Accordingly, because the reasons given by the ALJ for discounting the treating physician's opinion are not "sufficiently specific" to satisfy the regulatory requirements, and because such error is not harmless, remand is warranted.

c. Plaintiff's Objection to the ALJ's RFC Assessment

Plaintiff's second objection is that the Magistrate Judge erred in adopting the ALJ's RFC assessment because it was inconsistent with those set forth by the various medical sources. Plaintiff contends that the ALJ's determination was an impermissible substitution of her own judgment for that of the physicians'. However, the ALJ was allowed to consider evidence other than opinions of medical personnel:

Although the ALJ may not substitute his opinion for that of a physician, he is not required to recite the medical opinion of a physician verbatim in his residual functional capacity finding. See 20 C.F.R. §§ 404.1545(a)(3), 416.945(a)(3). Moreover, an ALJ does not improperly assume the role of a medical expert by assessing the medical and non-medical evidence before rendering a residual functional capacity finding. See Ford v. Comm'r of Soc. Sec., 114 F. App'x 194, 197 (6th Cir.2004).

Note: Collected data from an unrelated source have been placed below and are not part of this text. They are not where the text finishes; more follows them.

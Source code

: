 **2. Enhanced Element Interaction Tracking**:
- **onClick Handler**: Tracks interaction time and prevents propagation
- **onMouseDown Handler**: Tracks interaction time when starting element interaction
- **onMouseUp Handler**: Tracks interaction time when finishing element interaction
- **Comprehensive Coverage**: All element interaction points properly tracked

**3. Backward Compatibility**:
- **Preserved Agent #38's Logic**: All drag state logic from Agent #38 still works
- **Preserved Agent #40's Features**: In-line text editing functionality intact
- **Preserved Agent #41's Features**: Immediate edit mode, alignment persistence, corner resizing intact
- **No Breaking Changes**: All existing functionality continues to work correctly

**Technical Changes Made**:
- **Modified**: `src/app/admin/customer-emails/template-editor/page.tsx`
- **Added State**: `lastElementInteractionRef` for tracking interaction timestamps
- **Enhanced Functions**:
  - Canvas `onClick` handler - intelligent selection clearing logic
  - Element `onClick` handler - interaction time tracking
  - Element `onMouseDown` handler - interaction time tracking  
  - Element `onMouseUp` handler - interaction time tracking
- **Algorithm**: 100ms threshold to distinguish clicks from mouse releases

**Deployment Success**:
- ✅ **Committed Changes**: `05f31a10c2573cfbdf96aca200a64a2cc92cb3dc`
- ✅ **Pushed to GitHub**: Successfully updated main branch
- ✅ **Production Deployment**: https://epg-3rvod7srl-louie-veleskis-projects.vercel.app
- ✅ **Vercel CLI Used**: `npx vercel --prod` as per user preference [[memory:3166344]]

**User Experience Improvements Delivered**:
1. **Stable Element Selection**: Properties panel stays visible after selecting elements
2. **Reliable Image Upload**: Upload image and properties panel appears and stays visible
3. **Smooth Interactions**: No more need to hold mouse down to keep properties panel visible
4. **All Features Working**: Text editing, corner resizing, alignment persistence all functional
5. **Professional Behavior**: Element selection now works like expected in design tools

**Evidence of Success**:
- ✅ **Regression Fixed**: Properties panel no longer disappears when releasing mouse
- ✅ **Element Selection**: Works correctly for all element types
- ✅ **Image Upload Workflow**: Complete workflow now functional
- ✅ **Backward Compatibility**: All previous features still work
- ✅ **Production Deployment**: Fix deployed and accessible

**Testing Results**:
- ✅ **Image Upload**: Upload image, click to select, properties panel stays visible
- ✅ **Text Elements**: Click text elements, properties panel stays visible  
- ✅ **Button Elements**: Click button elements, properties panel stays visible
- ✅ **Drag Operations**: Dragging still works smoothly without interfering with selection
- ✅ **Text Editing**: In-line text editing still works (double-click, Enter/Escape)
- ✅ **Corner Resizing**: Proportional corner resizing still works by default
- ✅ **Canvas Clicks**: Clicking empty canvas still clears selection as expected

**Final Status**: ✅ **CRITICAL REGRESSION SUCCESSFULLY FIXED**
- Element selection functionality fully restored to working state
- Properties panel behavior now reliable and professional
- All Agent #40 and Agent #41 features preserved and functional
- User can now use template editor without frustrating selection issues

Poe v. Comm'r of Soc. Sec.,
342 F. App'x 149, 157 (6th Cir. 2009). Furthermore, "[a]lthough physicians opine on a claimant's residual functional capacity to work, ultimate responsibility for capacity-to-work determinations belongs to the Commissioner." Nejat v. Comm'r of Soc. Sec., 359 F. App'x 574, 578 (6th Cir. 2009). Thus, there is nothing inherently objectionable with the ALJ's determination of an RFC that "was more restrictive than either that of Dr. Ramirez . . . or Dr. Edmonds." R&R at 17. As the Magistrate Judge described, the ALJ did provide support for her RFC findings and the particular restrictions thereto. However, as discussed above, the ALJ failed to support her discounting of the treating physician's opinion with sufficient specificity. Accordingly, the Court will sustain Plaintiff's objection only to the extent that it relates to the treating physician's opinion.

IV. Conclusion

For the foregoing reasons, the Court sustains in part Plaintiff's objections (Dkt. 14), to the extent they relate to the ALJ's treatment of the treating physician's opinion, rejects the R&R (Dkt. 13), and remands the case to the ALJ to issue a new decision consistent with this opinion pursuant to sentence four of 42 U.S.C. § 405(g).

SO ORDERED.

Dated: August 20, 2012


Flint, Michigan


______________


MARK A. GOLDSMITH


United States District Judge


CERTIFICATE OF SERVICE

The undersigned certifies that the foregoing document was served upon counsel of record and any unrepresented parties via the Court's ECF System to their respective email or First Class U.S. mail addresses disclosed on the Notice of Electronic Filing on August 20, 2012.